--- Data supplied ---
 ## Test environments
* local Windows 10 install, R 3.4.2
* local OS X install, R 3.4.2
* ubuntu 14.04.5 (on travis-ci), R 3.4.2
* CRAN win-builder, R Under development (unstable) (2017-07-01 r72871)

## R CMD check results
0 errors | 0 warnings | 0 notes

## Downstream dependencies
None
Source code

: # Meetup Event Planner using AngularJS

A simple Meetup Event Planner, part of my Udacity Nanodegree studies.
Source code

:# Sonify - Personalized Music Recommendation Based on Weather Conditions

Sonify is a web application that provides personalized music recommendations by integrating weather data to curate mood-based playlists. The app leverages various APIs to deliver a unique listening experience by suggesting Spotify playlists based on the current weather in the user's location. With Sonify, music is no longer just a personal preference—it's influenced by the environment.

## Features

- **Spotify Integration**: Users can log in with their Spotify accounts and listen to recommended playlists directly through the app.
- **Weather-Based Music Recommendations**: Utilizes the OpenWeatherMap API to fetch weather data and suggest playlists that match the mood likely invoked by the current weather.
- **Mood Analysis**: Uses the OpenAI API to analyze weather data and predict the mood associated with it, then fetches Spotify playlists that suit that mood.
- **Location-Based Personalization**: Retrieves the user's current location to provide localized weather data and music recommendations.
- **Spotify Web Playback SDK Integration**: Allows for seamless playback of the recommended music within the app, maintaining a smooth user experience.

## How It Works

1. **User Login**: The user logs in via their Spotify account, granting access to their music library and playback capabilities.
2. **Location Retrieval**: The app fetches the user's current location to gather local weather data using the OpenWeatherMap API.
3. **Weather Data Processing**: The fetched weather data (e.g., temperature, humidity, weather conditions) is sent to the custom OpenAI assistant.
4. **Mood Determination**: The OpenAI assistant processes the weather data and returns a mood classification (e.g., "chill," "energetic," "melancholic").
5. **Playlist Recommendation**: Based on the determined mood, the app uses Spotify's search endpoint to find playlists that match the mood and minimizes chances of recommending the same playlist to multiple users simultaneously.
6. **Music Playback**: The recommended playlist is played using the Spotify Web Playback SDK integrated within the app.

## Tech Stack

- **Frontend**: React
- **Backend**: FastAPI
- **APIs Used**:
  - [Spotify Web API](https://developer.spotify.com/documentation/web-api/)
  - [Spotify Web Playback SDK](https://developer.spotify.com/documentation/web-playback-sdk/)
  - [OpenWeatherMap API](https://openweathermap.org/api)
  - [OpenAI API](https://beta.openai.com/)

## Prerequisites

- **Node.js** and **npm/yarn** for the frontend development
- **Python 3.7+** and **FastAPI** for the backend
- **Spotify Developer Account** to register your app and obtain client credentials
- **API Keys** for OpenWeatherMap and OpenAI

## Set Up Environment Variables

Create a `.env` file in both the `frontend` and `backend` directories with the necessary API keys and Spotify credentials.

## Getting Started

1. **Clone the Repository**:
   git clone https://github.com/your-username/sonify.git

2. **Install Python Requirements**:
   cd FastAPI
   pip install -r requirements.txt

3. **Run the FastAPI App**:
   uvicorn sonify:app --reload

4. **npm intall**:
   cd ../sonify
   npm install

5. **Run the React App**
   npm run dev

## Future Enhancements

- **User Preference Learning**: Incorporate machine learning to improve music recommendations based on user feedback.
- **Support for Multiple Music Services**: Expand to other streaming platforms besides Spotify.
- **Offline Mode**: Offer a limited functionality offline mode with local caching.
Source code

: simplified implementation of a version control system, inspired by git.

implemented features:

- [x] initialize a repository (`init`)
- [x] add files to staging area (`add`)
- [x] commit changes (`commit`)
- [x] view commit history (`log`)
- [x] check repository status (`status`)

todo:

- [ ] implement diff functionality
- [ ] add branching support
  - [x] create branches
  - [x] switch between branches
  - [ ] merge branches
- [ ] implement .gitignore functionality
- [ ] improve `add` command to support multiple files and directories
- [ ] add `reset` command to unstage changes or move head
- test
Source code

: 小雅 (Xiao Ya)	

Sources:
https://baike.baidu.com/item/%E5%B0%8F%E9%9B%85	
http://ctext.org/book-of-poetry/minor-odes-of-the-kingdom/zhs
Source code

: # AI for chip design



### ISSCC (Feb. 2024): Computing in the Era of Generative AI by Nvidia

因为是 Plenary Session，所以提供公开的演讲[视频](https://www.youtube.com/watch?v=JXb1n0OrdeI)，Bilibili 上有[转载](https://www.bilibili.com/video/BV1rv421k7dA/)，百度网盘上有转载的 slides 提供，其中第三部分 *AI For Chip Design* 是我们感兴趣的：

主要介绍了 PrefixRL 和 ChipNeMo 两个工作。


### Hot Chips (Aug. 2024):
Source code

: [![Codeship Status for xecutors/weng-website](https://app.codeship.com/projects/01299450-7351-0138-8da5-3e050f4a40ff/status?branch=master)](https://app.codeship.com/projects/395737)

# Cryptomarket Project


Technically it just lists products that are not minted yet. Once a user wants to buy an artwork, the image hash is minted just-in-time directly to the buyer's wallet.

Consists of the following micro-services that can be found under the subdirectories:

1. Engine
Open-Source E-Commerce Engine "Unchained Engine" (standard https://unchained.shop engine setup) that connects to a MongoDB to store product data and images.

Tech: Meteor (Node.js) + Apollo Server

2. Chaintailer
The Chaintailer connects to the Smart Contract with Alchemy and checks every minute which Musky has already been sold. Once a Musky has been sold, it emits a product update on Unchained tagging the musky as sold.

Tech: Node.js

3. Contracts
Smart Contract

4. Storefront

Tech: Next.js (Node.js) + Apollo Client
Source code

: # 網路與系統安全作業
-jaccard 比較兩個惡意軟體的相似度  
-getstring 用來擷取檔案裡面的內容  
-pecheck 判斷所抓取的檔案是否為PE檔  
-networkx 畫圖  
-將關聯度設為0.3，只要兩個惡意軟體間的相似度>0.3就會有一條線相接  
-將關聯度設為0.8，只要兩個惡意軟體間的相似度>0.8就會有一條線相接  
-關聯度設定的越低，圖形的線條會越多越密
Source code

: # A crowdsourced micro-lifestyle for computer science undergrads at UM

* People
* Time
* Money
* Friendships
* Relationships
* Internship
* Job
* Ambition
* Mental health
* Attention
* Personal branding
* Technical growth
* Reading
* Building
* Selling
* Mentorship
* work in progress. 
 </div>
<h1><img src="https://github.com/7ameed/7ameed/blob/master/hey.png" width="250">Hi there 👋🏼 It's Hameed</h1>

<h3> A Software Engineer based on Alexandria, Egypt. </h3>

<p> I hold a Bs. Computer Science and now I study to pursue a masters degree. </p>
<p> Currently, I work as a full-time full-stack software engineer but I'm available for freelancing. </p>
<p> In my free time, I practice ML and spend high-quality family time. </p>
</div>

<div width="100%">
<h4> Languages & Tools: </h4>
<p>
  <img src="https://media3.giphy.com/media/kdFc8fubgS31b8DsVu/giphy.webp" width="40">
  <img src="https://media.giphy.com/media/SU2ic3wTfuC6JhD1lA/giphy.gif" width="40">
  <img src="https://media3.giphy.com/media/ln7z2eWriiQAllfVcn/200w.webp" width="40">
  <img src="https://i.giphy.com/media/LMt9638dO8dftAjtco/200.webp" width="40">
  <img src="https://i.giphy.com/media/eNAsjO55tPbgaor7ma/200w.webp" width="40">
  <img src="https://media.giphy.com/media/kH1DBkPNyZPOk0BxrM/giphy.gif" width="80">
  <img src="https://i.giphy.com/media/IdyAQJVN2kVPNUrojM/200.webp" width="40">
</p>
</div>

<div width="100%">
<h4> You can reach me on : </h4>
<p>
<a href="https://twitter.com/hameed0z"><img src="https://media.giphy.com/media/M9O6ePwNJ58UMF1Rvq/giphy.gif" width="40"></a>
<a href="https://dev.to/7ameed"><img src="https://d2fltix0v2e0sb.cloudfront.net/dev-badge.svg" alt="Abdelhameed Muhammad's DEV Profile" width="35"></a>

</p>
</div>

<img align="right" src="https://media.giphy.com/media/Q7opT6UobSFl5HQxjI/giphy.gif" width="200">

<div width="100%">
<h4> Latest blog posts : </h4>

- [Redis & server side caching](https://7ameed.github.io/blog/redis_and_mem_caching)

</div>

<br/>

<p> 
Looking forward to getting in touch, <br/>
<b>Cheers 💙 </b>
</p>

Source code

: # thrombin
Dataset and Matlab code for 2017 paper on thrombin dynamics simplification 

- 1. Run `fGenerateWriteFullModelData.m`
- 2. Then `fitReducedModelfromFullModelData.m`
---
Exercise goal:
What you return should consist solely of the lines from the one containing "<b>Cheers 💙 </b>" through the end of the entries above, reproduced exactly.

Reply to the exercise:
<b>Cheers 💙 </b>
</p>

Source code

: # thrombin
Dataset and Matlab code for 2017 paper on thrombin dynamics simplification 

- 1. Run `fGenerateWriteFullModelData.m`
- 2. Then `fitReducedModelfromFullModelData.m`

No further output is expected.